Well Look At That
Scotty Alva, Claire Bailey, Ali Bosley, Riley Cotter, Scott Lougheed, Marisa Kriangwiwat Holmes, Jack Morris, Claire Newton, Dylan Townley-Smith
Organized by Riley Cotter
June 1st — Saturday June 23rd, 2017
Opening Thursday, June 1st, 7:00 — 10:00PM
Scotty Alva, Claire Bailey, Ali Bosley, Riley Cotter, Scott Lougheed, Marisa Kriangwiwat Holmes, Jack Morris, Claire Newton, Dylan Townley-Smith
Organized by Riley Cotter
June 1st — Saturday June 23rd, 2017
Opening Thursday, June 1st, 7:00 — 10:00PM
Pat 'n' Bob, airbrush on canvas, 30"x40", Claire Newton, 2017.
Scotty Alva, a Vancouver based visual artist, gathers inspiration from the charm and grandeur of occurrences both crushing and uplifting. He is continually interested in an expanding ambit of workable surfaces, recently contributing a assortment of tattooed pomelos to Derya Akays "cyclodrum courage, bread and roses culture and tomatoes" piece, held at the Vancouver Art Gallery Ambivalent Pleasures exhibition this year. Other works shown at ArtBeat Vancouver in 2015 at the Belkin Residence.
Claire Bailey is an emerging artist from Edmonton, Alberta, currently completing her Bachelor of Arts in Visual Arts and English Literature at UBC in Vancouver, BC. Working primarily in printmaking, animation, and installation, she explores the significance of place and spaces, both physical and digital.
Ali Esper Bosley is an artist originally from Eaglesham, Alberta currently studying and practicing in Vancouver, BC. Her work focuses on the congruency between her writing and painting practice, using both mediums in tandem as a method of processing abstraction. Her work focuses on an exploration of the ways in which external stimuli is ingested, internalized, organized and output. Ali’s practice extends to curation as well, having recently helped organize Vancouver’s 2017 Art Waste festival with curated exhibits at both the James Black Gallery and Red Gate Arts Society. Ali will be graduating from Emily Carr University in 2018 under the Critical and Cultural Practices program with a minor in curatorial studies.
Riley Cotter is a visual artist from Vancouver currently studying at Emily Carr University. Their work seeks to find the humor in banality by exploring different materials through adhoc methods of sculpture. Their work has been a part of the 'Loving it is Easy, That’s Why So Many People Do' (2016) and 'Taste Offer' (2017) exhibitions, both held in the Emily Carr Concourse Gallery.

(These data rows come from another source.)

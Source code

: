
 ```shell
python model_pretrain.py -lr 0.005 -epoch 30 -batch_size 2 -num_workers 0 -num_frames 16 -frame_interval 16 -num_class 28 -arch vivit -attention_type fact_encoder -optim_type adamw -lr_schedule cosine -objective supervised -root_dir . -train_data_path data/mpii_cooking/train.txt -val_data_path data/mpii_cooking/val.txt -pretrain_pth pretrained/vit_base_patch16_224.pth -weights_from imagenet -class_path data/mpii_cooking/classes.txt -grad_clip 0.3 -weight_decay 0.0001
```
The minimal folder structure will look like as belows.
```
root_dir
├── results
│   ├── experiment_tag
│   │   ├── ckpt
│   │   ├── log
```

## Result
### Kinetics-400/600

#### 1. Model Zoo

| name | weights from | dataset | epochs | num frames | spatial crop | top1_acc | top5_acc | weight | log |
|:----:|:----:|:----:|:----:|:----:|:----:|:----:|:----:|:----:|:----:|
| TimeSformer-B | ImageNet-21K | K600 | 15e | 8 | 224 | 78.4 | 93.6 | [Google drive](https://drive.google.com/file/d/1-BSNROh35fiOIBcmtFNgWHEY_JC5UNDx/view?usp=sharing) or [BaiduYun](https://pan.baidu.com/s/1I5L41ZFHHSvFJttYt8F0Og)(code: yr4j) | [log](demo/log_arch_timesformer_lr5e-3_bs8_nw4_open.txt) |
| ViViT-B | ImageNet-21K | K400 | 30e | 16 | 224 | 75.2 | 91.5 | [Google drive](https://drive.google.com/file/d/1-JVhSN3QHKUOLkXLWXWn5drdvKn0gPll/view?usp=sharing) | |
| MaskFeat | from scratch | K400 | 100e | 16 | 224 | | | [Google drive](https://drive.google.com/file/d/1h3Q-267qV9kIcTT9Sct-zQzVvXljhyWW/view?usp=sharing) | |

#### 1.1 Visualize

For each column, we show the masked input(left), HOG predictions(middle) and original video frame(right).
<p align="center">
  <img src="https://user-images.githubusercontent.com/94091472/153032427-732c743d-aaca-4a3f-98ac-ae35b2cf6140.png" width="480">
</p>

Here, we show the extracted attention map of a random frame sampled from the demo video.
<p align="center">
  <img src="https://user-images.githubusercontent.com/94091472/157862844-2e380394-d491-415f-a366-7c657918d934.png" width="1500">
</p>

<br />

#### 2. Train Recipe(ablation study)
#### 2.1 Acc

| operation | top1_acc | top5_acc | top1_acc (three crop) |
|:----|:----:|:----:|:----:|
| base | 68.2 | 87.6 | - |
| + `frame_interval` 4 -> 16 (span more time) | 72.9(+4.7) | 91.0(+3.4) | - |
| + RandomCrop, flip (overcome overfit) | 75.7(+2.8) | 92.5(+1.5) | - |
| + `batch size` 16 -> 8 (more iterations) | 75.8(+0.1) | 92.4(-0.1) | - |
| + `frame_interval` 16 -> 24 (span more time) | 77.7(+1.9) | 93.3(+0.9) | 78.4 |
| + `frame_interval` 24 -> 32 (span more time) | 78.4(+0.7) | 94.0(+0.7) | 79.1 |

Marisa Kriangwiwat Holmes is a Hong Kong born, Richmond based artist. Her work traces how the continued production and dissemination of media function both to express and reproduce cultural power dynamics. Treating images as objects and loaded indexes, Holmes’ artistic practice plays with the public’s preconceptions of social conditioning. By using these mediums to activate her concerns, Holmes challenges her learned desire to participate in the hegemony of Western art.
Scott Lougheed is a Vancouver based illustrator and visual artist who employs a variety of traditional and digital image making techniques. His work is centered on an indulgence in the absurd, the grotesque and the fantastical in the tradition of alternative comics. His solo exhibition Husky Tinsel Pixel Coroner was shown at Sweetpup Studios in August 2016.
Jack Morris (b. 1994, New Plymouth, NZ) is a visual artist working in Vancouver, with a projected BFA from Emily Carr University by December 2017. Interested in the decorative aspect of installation and the psychology of presentation, Morris blurs the lines between sculpture, painting, and methods of display. His work is a constant conflict between canvas-as-support and support-as-canvas. Spray paint is an ongoing trope within Morris’s work as it brings up implications of architecture, similar to that of graffiti. Recent exhibitions include Neu Collection, Plaza Projects, Richmond (2017) and curatorial project In Conversation, Concourse Gallery, Vancouver (2017).
Claire Newton is a musician and visual artist living in Vancouver, BC. Her work is characterized by the use of airbrush techniques and cartoonish imagery. Inspired by the work of Matt Groening, Kiki Kogelnik and mother, Anne Hoban, Claire uses her background in improv theatre to process the subliminal consequences of past traumas. She will graduate from Emily Carr University of Art and Design in 2018 with a concentration in painting and a minor in curatorial practices.
Dylan Townley-Smith is an artist working predominantly in painting and sculpture. His practice is informed by the visual and social culture of post-war American consumer industry, the semiotics of advertising, and the sanctity of ritual embedded in everyday commodities. His work has been acquired into several private collections in Vancouver, Los Angeles and New York.
Well Look At That is organized by Riley Cotter for Art Waste, 2017.